Gas Market
The NBP market remains rangebound with limited drivers influencing price direction. Curve
contracts drifted sideways, recovering some premium after Monday’s losses. The front-month,
October, rose by less than 1% to settle at 79.30p/th, while the front-winter contract, expiring in
under two weeks, gained 0.67p settling at 85.99p/th. European storage levels stand at 80.83%, and
at the current pace, inventories are projected to reach approximately 90% by end-October, offering
the market reassurance ahead of winter. On the prompt, prices remain muted despite supply-side
factors, including partial restrictions—escalating to a full shutdown on the 23rd September—at the
Dragon LNG terminal, alongside ongoing North Sea maintenance.
Power Market
GB baseload contracts posted minor gains on Tuesday, largely supported by movements in the NBP
gas market, though overall prices remain rangebound. Further out the curve, strength in the UKA
carbon market continues to lend support, with both Dec-25 and Dec-26 contracts recording day-on-
day gains. On the prompt, prices surged sharply, rising 250% from £28.90/MWh to £78.50/MWh,
driven by forecasts of a fall in wind generation.

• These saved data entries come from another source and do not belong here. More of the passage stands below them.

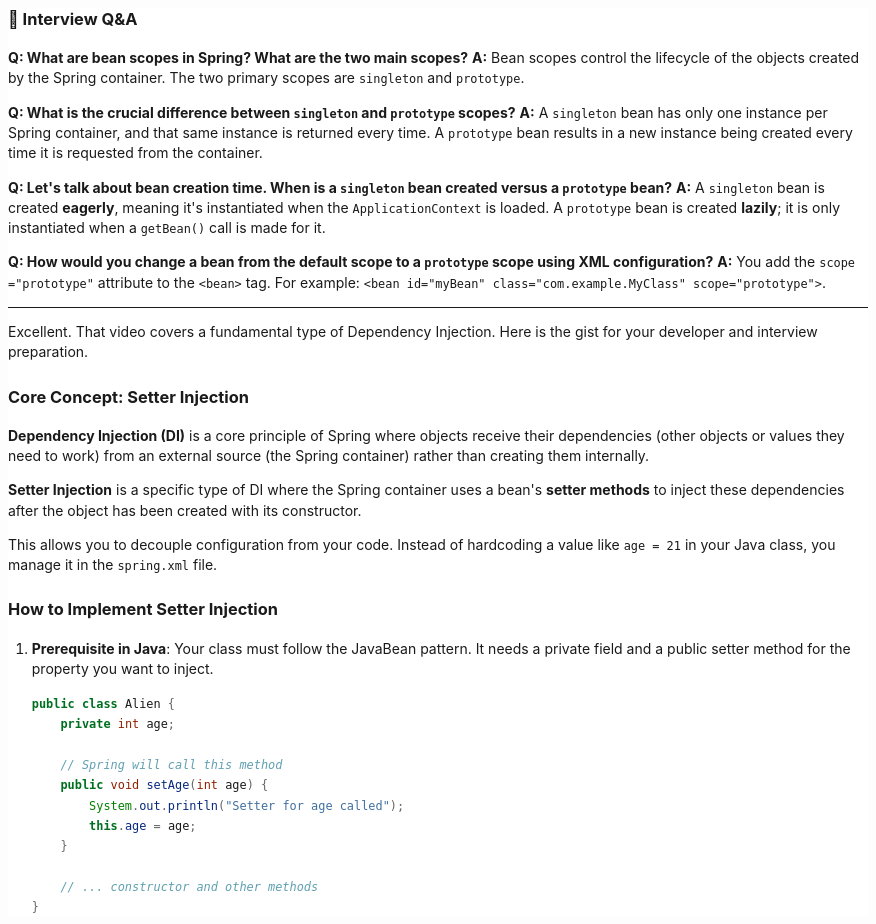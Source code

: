 
### 📝 Interview Q&A

**Q: What are bean scopes in Spring? What are the two main scopes?**
**A:** Bean scopes control the lifecycle of the objects created by the Spring container. The two primary scopes are `singleton` and `prototype`.

**Q: What is the crucial difference between `singleton` and `prototype` scopes?**
**A:** A `singleton` bean has only one instance per Spring container, and that same instance is returned every time. A `prototype` bean results in a new instance being created every time it is requested from the container.

**Q: Let's talk about bean creation time. When is a `singleton` bean created versus a `prototype` bean?**
**A:** A `singleton` bean is created **eagerly**, meaning it's instantiated when the `ApplicationContext` is loaded. A `prototype` bean is created **lazily**; it is only instantiated when a `getBean()` call is made for it.

**Q: How would you change a bean from the default scope to a `prototype` scope using XML configuration?**
**A:** You add the `scope="prototype"` attribute to the `<bean>` tag. For example: `<bean id="myBean" class="com.example.MyClass" scope="prototype">`.

---

Excellent. That video covers a fundamental type of Dependency Injection. Here is the gist for your developer and interview preparation.

### Core Concept: Setter Injection

**Dependency Injection (DI)** is a core principle of Spring where objects receive their dependencies (other objects or values they need to work) from an external source (the Spring container) rather than creating them internally.

**Setter Injection** is a specific type of DI where the Spring container uses a bean's **setter methods** to inject these dependencies after the object has been created with its constructor.

This allows you to decouple configuration from your code. Instead of hardcoding a value like `age = 21` in your Java class, you manage it in the `spring.xml` file.

### How to Implement Setter Injection

1.  **Prerequisite in Java**: Your class must follow the JavaBean pattern. It needs a private field and a public setter method for the property you want to inject.

    ```java
    public class Alien {
        private int age;

        // Spring will call this method
        public void setAge(int age) {
            System.out.println("Setter for age called");
            this.age = age;
        }

        // ... constructor and other methods
    }
    ```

Carbon prices extended gains, with the spot reaching €77.00/tonne and the Dec-25 contract closing
at €77.49/tonne. These levels were last seen in February 2025, when gas prices traded around 85%
higher, underlining the current disconnect between carbon and the broader energy complex.
Oil Market
Oil futures extended gains on Tuesday, lifted by escalating risks to Russian supply following fresh
Ukrainian drone strikes on export terminals and refineries. The front-month Brent contract settled at
$68.47/bbl, up $1.03 or 1.2%, while WTI rose $1.22 to $64.52/bbl. Prices briefly rose higher in early
trading after the Russian oil pipeline operator, Transneft, cautioned producers that output cuts may
be necessary, but gains moderated as traders weighed the Federal Reserve’s pending policy decision
amid expected interest rate cuts. The attacks by Ukraine have removed some 300,000 bpd of
refining capacity offline this month, according to Goldman Sachs. Despite this sentiment was
tempered by broader macro concerns, as investors awaited signals from the Fed on interest rates
and their implications for fuel demand.
Markets this morning
NBP gas is trading higher this morning, though prices remain within 4–5% of recent 18-month lows.
Norwegian North Sea maintenance continues, with capacity on the Langeled pipeline reduced by 21
mcm/day, though this work is expected to conclude tomorrow. Following yesterday’s gains, EUA
prices are holding broadly flat in early trading. In oil, prices have eased from last night’s close as the
market awaits an expected U.S. Federal Reserve interest rate cut later today, although downside
remains capped by ongoing geopolitical tensions.